To effectively manage groundwater use and the impacts of land development on groundwater availability and quality, it is essential to understand the existence and characteristics of B.C.’s aquifers. Provincial mapping and registration of an aquifer within the Groundwater Wells and Aquifers (GWELLS) database is often the first step in developing this understanding.

Provincial Aquifer Mapping

The map-based Aquifer Classification System was developed in 1994. Provincial mapping and registration of an aquifer:

  1. Provides the regional context for groundwater development
  2. Enables provincial priority setting for more detailed groundwater resource assessments and ongoing monitoring of groundwater availability and quality
  3. Increases public understanding of this valuable resource

Spatial information about mapped aquifers can be accessed using each of the following tools, supporting a range of user needs:

  • Groundwater Level Data Interactive Map Portal - view provincial groundwater information with this user friendly map-based tool
  • GWELLS - over 1,100 aquifers extending over more than 30,000 square kilometers have been mapped and registered  
  • iMapBC - view and analyze hundreds of map data layers compiled from across the B.C. Government and other public sector agencies

Limitations of Provincial Aquifer Mapping

Due to data availability, mapped aquifers within GWELLS are generally limited to developed areas. The needs for mapping and registration of new aquifers will change as communities expand or new resource development projects are initiated. The Province periodically initiates new aquifer mapping studies to address these needs.
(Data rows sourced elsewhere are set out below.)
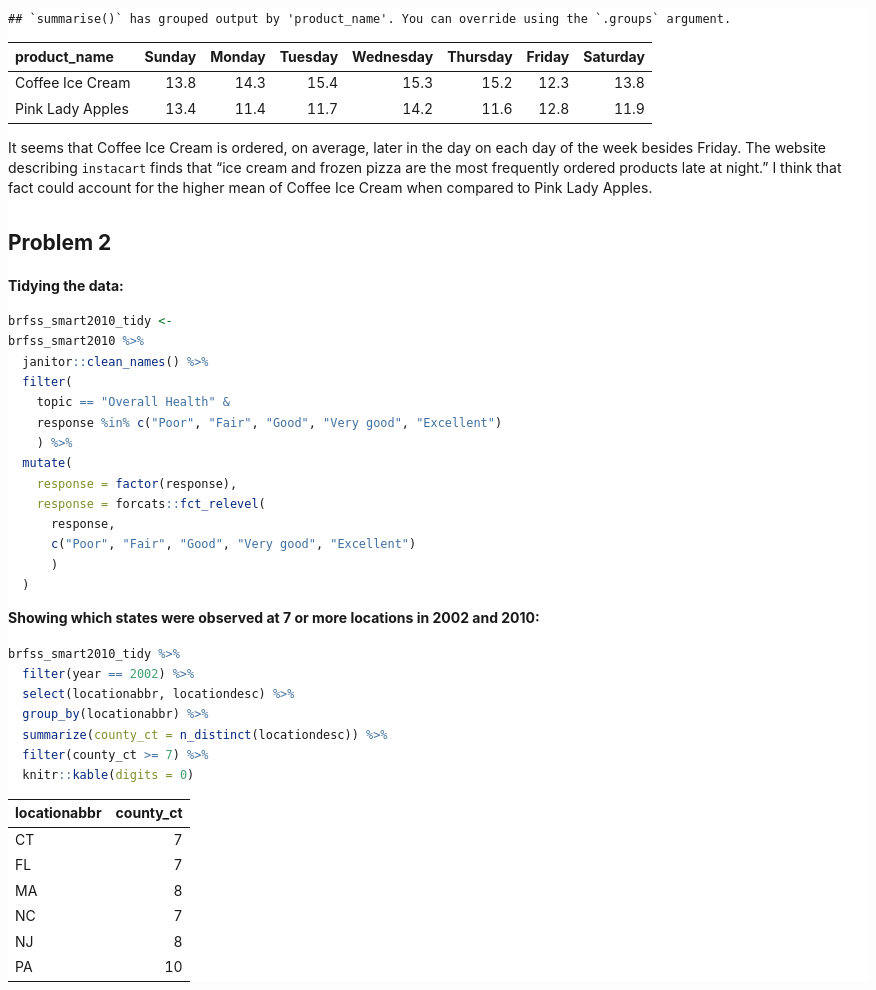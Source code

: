     ## `summarise()` has grouped output by 'product_name'. You can override using the `.groups` argument.

| product\_name    | Sunday | Monday | Tuesday | Wednesday | Thursday | Friday | Saturday |
|:-----------------|-------:|-------:|--------:|----------:|---------:|-------:|---------:|
| Coffee Ice Cream |   13.8 |   14.3 |    15.4 |      15.3 |     15.2 |   12.3 |     13.8 |
| Pink Lady Apples |   13.4 |   11.4 |    11.7 |      14.2 |     11.6 |   12.8 |     11.9 |

It seems that Coffee Ice Cream is ordered, on average, later in the day
on each day of the week besides Friday. The website describing
`instacart` finds that “ice cream and frozen pizza are the most
frequently ordered products late at night.” I think that fact could
account for the higher mean of Coffee Ice Cream when compared to Pink
Lady Apples.

## Problem 2

**Tidying the data:**

``` r
brfss_smart2010_tidy <-
brfss_smart2010 %>% 
  janitor::clean_names() %>% 
  filter(
    topic == "Overall Health" & 
    response %in% c("Poor", "Fair", "Good", "Very good", "Excellent")
    ) %>% 
  mutate(
    response = factor(response),
    response = forcats::fct_relevel(
      response, 
      c("Poor", "Fair", "Good", "Very good", "Excellent")
      )
  ) 
```

**Showing which states were observed at 7 or more locations in 2002 and
2010:**

``` r
brfss_smart2010_tidy %>% 
  filter(year == 2002) %>% 
  select(locationabbr, locationdesc) %>% 
  group_by(locationabbr) %>% 
  summarize(county_ct = n_distinct(locationdesc)) %>% 
  filter(county_ct >= 7) %>% 
  knitr::kable(digits = 0)
```

| locationabbr | county\_ct |
|:-------------|-----------:|
| CT           |          7 |
| FL           |          7 |
| MA           |          8 |
| NC           |          7 |
| NJ           |          8 |
| PA           |         10 |
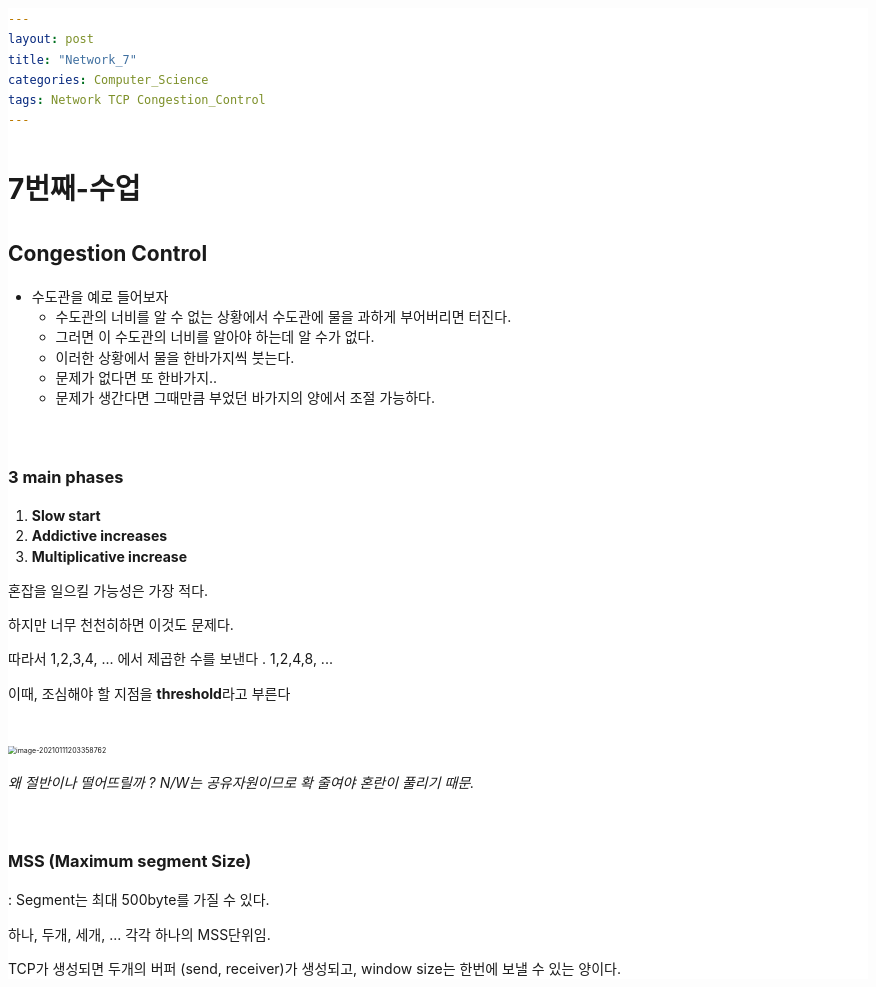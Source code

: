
 ```yaml
---
layout: post
title: "Network_7"
categories: Computer_Science
tags: Network TCP Congestion_Control
---
```


# 7번째-수업

## Congestion Control

- 수도관을 예로 들어보자
  - 수도관의 너비를 알 수 없는 상황에서 수도관에 물을 과하게 부어버리면 터진다.
  - 그러면 이 수도관의 너비를 알아야 하는데 알 수가 없다.
  - 이러한 상황에서 물을 한바가지씩 붓는다.
  - 문제가 없다면 또 한바가지..
  - 문제가 생간다면 그때만큼 부었던 바가지의 양에서 조절 가능하다.

<br/> 

### 3 main phases

1. **Slow start**
2. **Addictive increases** 
3. **Multiplicative increase**



혼잡을 일으킬 가능성은 가장 적다.

하지만 너무 천천히하면 이것도 문제다.

따라서 1,2,3,4, ... 에서 제곱한 수를 보낸다 . 1,2,4,8, ...

이때, 조심해야 할 지점을 **threshold**라고 부른다

<br/>

<img src="/assets/images/image-20210111203358762.png" alt="image-20210111203358762" style="zoom:50%;" />

*왜 절반이나 떨어뜨릴까 ? N/W는 공유자원이므로 확 줄여야 혼란이 풀리기 때문.*



<br/> 

### MSS (Maximum segment Size)

: Segment는 최대 500byte를 가질 수 있다.

하나, 두개, 세개, ... 각각 하나의 MSS단위임.



TCP가 생성되면 두개의 버퍼 (send, receiver)가 생성되고, window size는 한번에 보낼 수 있는 양이다.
While aquifer mapping is a useful first step, sustainable management of groundwater resources often requires more comprehensive aquifer characterization composed of additional detailed studies which may include field based measurements of groundwater levels or collection of groundwater samples. In complex systems, computer models may also be required to understand detailed groundwater information. Since 2016, the Province has been publishing these types of studies through the B.C. Water Science Series.

Local governments conduct groundwater studies focused on local priorities such as protection of a municipal water supply.  Where possible, the Province will collaborate with local governments to provide scientific advice or by archiving the groundwater information collected within GWELLS or Aquarius.